*TASK TO COMPLETE*
Search the data below for "pour"; list each line that holds it.

Entries taken from a collection:
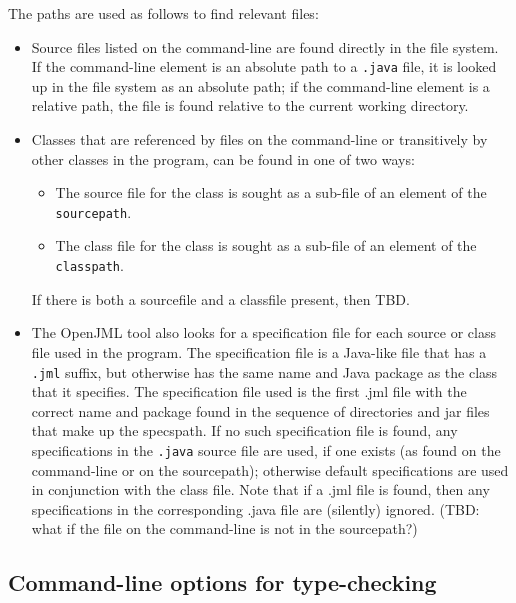 The paths are used as follows to find relevant files:
\begin{itemize}[noitemsep,nolistsep]
\item Source files listed on the command-line are found directly in the file system. 
If the command-line element is an absolute path to a \texttt{.java} file, it is looked up in the file system as an absolute path; 
if the command-line element is a relative path, the file is found relative to the current working directory.
\item Classes that are referenced by files on the command-line or transitively by other classes in the program, can be found in one of two ways:
\begin{itemize}[noitemsep,nolistsep]
\item The source file for the class is sought as a sub-file of an element of the \texttt{sourcepath}.
\item The class file for the class is sought as a sub-file of an element of the \texttt{classpath}.
\end{itemize}
If there is both a sourcefile and a classfile present, then TBD.
\item The OpenJML tool also looks for a specification file for each source or 
class file used in the program. The specification file is a Java-like file that 
has a \texttt{.jml} suffix, but otherwise has the same name and Java package 
as the class that it specifies. The specification file used is the first .jml file 
with the correct name and package found in the sequence of directories and jar 
files that make up the specspath. 
If no such specification file is found, any specifications in 
the \texttt{.java} source file are used, if one exists 
(as found on the command-line or on the sourcepath); otherwise default specifications are used in conjunction with the class file. 
Note that if a .jml file 
is found, then any specifications in the corresponding .java file are 
(silently) ignored.
(TBD: what if the file on the command-line is not in the sourcepath?)
\end{itemize}





\subsection{Command-line options for type-checking}

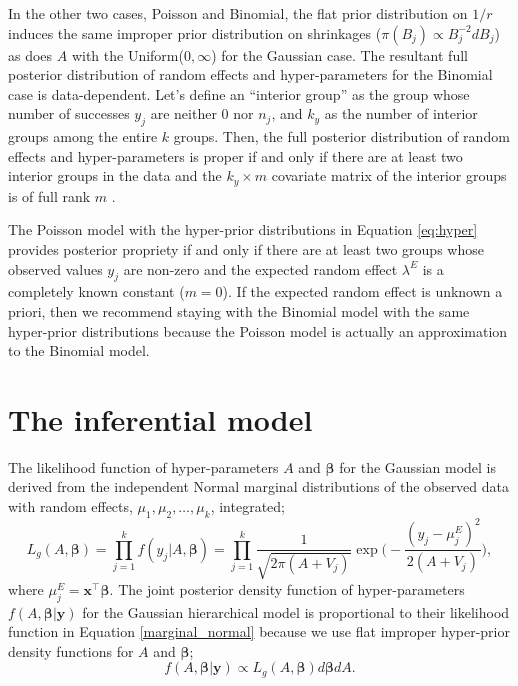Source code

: \documentclass[article]{jss}
\begin{document}
In the other two cases, Poisson and Binomial, the flat prior distribution on $1/r$ induces the same improper prior distribution on shrinkages ($\pi(B_{j})\propto B_{j}^{-2} d B_j$) as does $A$ with the Uniform($0, \infty$) for the Gaussian case. The resultant full posterior distribution of random effects and hyper-parameters for the Binomial case is data-dependent. Let's define an ``interior group'' as the group whose number of successes $y_j$ are neither 0 nor $n_j$, and $k_y$ as the number of interior groups among the entire $k$ groups. Then, the full posterior distribution of random effects and hyper-parameters is proper if and only if there are at least two interior groups in the data and the $k_y\times m$ covariate matrix of the interior groups is of full rank $m$ \citep{tak2016propriety}. 


The Poisson model with the hyper-prior distributions in Equation \ref{eq:hyper} provides posterior propriety if and only if there are at least two groups whose observed values $y_j$ are non-zero  and the expected random effect $\lambda^E$ is a completely known constant ($m=0$). If the expected random effect is unknown a priori,  then we recommend staying with the Binomial model with the same hyper-prior distributions because the Poisson model is actually an approximation to the Binomial model. 



\section[Inference]{The inferential model}\label{inference}

The likelihood function of hyper-parameters $A$ and $\boldsymbol{\beta}$ for the Gaussian  model is derived from the independent Normal marginal distributions of the observed data with random effects, $\mu_1, \mu_2, \ldots, \mu_k$, integrated; %
\begin{equation}\label{marginal_normal}
L_g(A, \boldsymbol{\boldsymbol{\beta}})=\prod_{j=1}^k f(y_j\vert A, \boldsymbol{\boldsymbol{\beta}})=\prod_{j=1}^k \frac{1}{\sqrt{2\pi (A+V_j)}}\exp\big(-\frac{(y_j-\mu^E_j)^2}{2(A+V_j)}\big),
\end{equation}
where $\mu^E_j=\boldsymbol{x}^\top\boldsymbol{\beta}$. The joint posterior density  function of hyper-parameters $f(A, \boldsymbol{\boldsymbol{\beta}}\vert \boldsymbol{y})$ for the Gaussian hierarchical model is proportional to their likelihood function in Equation \ref{marginal_normal} because we use flat improper hyper-prior density functions for $A$ and $\boldsymbol{\beta}$;
\begin{equation}\label{marginal_post_normal}
f(A, \boldsymbol{\boldsymbol{\beta}}\vert \boldsymbol{y})\propto L_g(A, \boldsymbol{\boldsymbol{\beta}})d\boldsymbol{\beta}dA.
\end{equation}
\end{document}
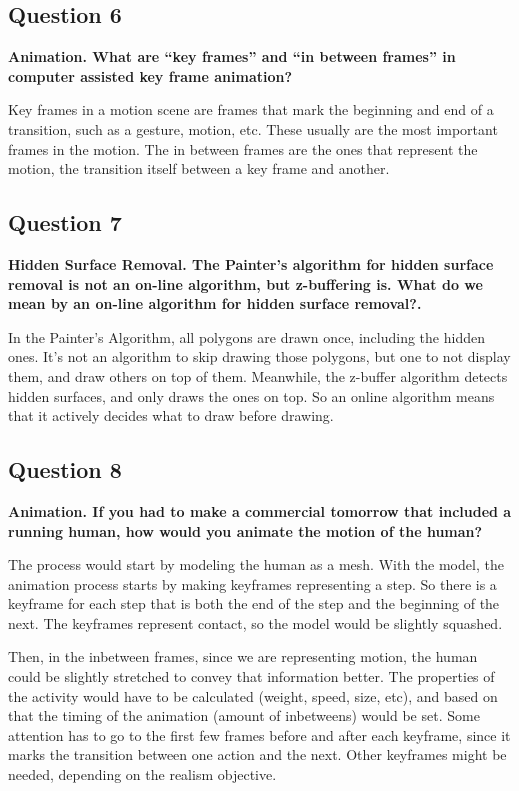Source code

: \documentclass[12pt]{article}
\begin{document}
\subsection*{Question 6}
{\bfseries Animation. What are “key frames” and “in between frames” in computer assisted key frame animation?}

Key frames in a motion scene are frames that mark the beginning and end of a transition, such as a gesture, motion, etc. These usually are the most important frames in the motion. The in between frames are the ones that represent the motion, the transition itself between a key frame and another.

\subsection*{Question 7}
{\bfseries Hidden Surface Removal. The Painter’s algorithm for hidden surface removal is not an on-line algorithm, but z-buffering is. What do we mean by an on-line algorithm for hidden surface removal?.}

In the Painter's Algorithm, all polygons are drawn once, including the hidden ones. It's not an algorithm to skip drawing those polygons, but one to not display them, and draw others on top of them. Meanwhile, the z-buffer algorithm detects hidden surfaces, and only draws the ones on top. So an online algorithm means that it actively decides what to draw before drawing.

\subsection*{Question 8}
{\bfseries Animation. If you had to make a commercial tomorrow that included a running human, how would you animate the motion of the human?}

The process would start by modeling the human as a mesh. With the model, the animation process starts by making keyframes representing a step. So there is a keyframe for each step that is both the end of the step and the beginning of the next. The keyframes represent contact, so the model would be slightly squashed.

Then, in the inbetween frames, since we are representing motion, the human could be slightly stretched to convey that information better. The properties of the activity would have to be calculated (weight, speed, size, etc), and based on that the timing of the animation (amount of inbetweens) would be set. Some attention has to go to the first few frames before and after each keyframe, since it marks the transition between one action and the next. Other keyframes might be needed, depending on the realism objective.
\end{document}
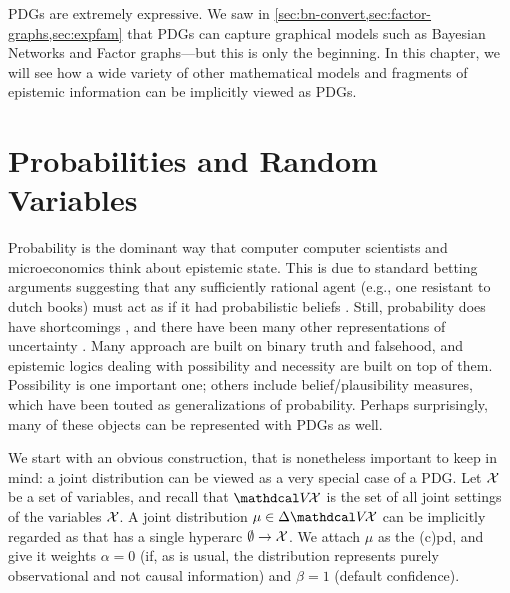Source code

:     \label{chap:repr-tools}

PDGs are extremely expressive.
We saw in \cref{sec:bn-convert,sec:factor-graphs,sec:expfam} that PDGs
can capture graphical models such as Bayesian Networks and Factor graphs---but this is only the beginning. 
%
In this chapter, we will see how a wide variety of other mathematical models and fragments of epistemic information can be implicitly viewed as PDGs.


\section{Probabilities and Random Variables}
    \label{sec:prob-as-pdg}

Probability is the dominant way that computer computer scientists and
microeconomics think about epistemic state.
This is due to standard betting arguments suggesting that any sufficiently rational agent (e.g., one resistant to dutch books)
must act as if it had probabilistic beliefs \cite{..,savage}.
Still, probability does have shortcomings \cite{}, and there have been many other representations of uncertainty \cite{halpern2017reasoning}.
Many approach are built on binary truth and falsehood, and epistemic logics dealing with possibility and necessity are built on top of them.
Possibility is one important one; others include belief/plausibility measures, which have been touted as generalizations of probability. 
Perhaps surprisingly, many of these objects can be represented with PDGs as well.

We start with an obvious construction, that is nonetheless important
to keep in mind: a joint distribution can be viewed as a very special case of a PDG. 
Let $\mathcal X$ be a set of variables, and recall that $\V\!\X$ is the set of all joint settings of the variables $\mathcal X$. 
A joint distribution $\mu \in \Delta \V\!\X$ can be implicitly regarded as that has a single hyperarc $\emptyset \to \mathcal X$. We attach $\mu$ as the (c)pd, and give it weights $\alpha=0$ (if, as is usual, the distribution represents purely observational and not causal information) and $\beta = 1$ (default confidence). 


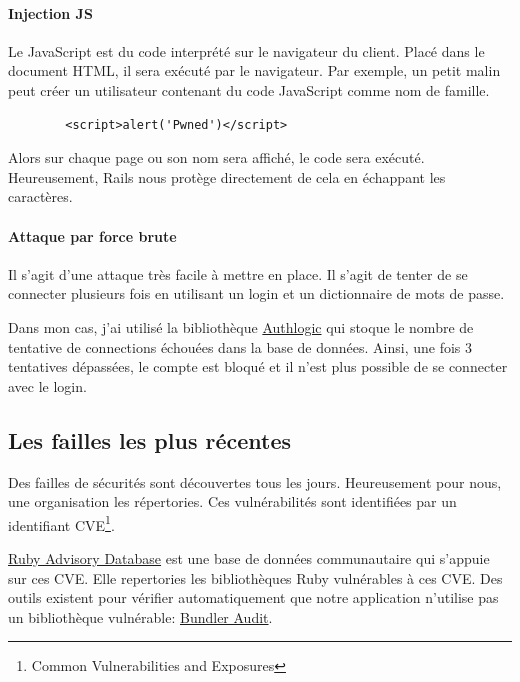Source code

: \documentclass[]{report}
\begin{document}
      \paragraph{Injection JS}

        Le JavaScript est du code interprété sur le navigateur du client. Placé dans le document HTML, il sera exécuté par le navigateur. Par exemple, un petit malin peut créer un utilisateur contenant du code JavaScript comme nom de famille.

        \begin{scriptsize}
        \begin{verbatim}
        <script>alert('Pwned')</script>
        \end{verbatim}
        \end{scriptsize}

        Alors sur chaque page ou son nom sera affiché, le code sera exécuté. Heureusement, Rails nous protège directement de cela en échappant les caractères.

      \paragraph{Attaque par force brute}

        Il s'agit d'une attaque très facile à mettre en place. Il s'agit de tenter de se connecter plusieurs fois en utilisant un login et un dictionnaire de mots de passe.

        Dans mon cas, j'ai utilisé la bibliothèque \href{https://github.com/binarylogic/authlogic}{Authlogic} qui stoque le nombre de tentative de connections échouées dans la base de données. Ainsi, une fois 3 tentatives dépassées, le compte est bloqué et il n'est plus possible de se connecter avec le login.

    \subsection{Les failles les plus récentes}

      Des failles de sécurités sont découvertes tous les jours. Heureusement pour nous, une organisation les répertories. Ces vulnérabilités sont identifiées par un identifiant CVE\footnote{Common Vulnerabilities and Exposures}.

      \href{https://github.com/rubysec/ruby-advisory-db}{Ruby Advisory Database} est une base de données communautaire qui s'appuie sur ces CVE. Elle repertories les bibliothèques Ruby vulnérables à ces CVE. Des outils existent pour vérifier automatiquement que notre application n'utilise pas un bibliothèque vulnérable: \href{https://github.com/rubysec/bundler-audit}{Bundler Audit}.
\end{document}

*OUTPUT FOR THIS TASK*
      Des failles de sécurités sont découvertes tous les jours. Heureusement pour nous, une organisation les répertories. Ces vulnérabilités sont identifiées par un identifiant CVE\footnote{Common Vulnerabilities and Exposures}.
      \href{https://github.com/rubysec/ruby-advisory-db}{Ruby Advisory Database} est une base de données communautaire qui s'appuie sur ces CVE. Elle repertories les bibliothèques Ruby vulnérables à ces CVE. Des outils existent pour vérifier automatiquement que notre application n'utilise pas un bibliothèque vulnérable: \href{https://github.com/rubysec/bundler-audit}{Bundler Audit}.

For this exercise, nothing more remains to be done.